> [Task prompt]: Find how many lines of the listing below include the word "times", then report the number by itself.

=====

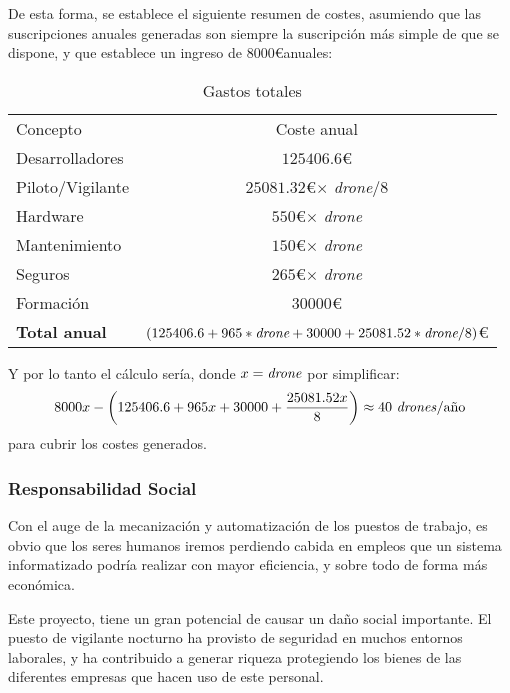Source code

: De esta forma, se establece el siguiente resumen de costes, asumiendo que las suscripciones anuales generadas son siempre la suscripción más simple de que se dispone, y que establece un ingreso de $8000$\euro anuales: 

\begin{table}[H]
	\begin{center}
		\begin{tabular}{l  c}\hline
			\toprule
			Concepto & Coste anual\\
			\otoprule
			Desarrolladores & $125406.6$\euro\\
			Piloto/Vigilante & $25081.32$\euro $\times$ \emph{drone}/8 \\ 
			Hardware   & $550$\euro $\times$ \emph{drone}\\
			Mantenimiento & $150$\euro $\times$ \emph{drone}\\
			Seguros & $265$\euro $\times$ \emph{drone}\\
			Formación & $30000$\euro \\
			\hline
			\textbf{Total anual} & $(125406.6 + 965*\emph{drone} + 30000 + 25081.52*\emph{drone}/8) $\euro\\
			\bottomrule
		\end{tabular}
		\caption{Gastos totales}
		\label{tb:gastosTotalesEq}
	\end{center}
\end{table}

Y por lo tanto el cálculo sería, donde $x=\text{\emph{drone}}$ por simplificar: 
\begin{equation}
8000x - \left(125406.6 + 965x + 30000 + \frac{25081.52x}{8}\right) \approx 40 \text{ \emph{drones}/año}
\end{equation}
 para cubrir los costes generados.


\subsubsection{Responsabilidad Social}
\label{subsec:respSocial}
Con el auge de la mecanización y automatización de los puestos de trabajo, es obvio que los seres humanos iremos perdiendo cabida en empleos que un sistema informatizado podría realizar con mayor eficiencia, y sobre todo de forma más económica. 

Este proyecto, tiene un gran potencial de causar un daño social importante. El puesto de vigilante nocturno ha provisto de seguridad en muchos entornos laborales, y ha contribuido a generar riqueza protegiendo los bienes de las diferentes empresas que hacen uso de este personal.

=====

> [Response area]: 4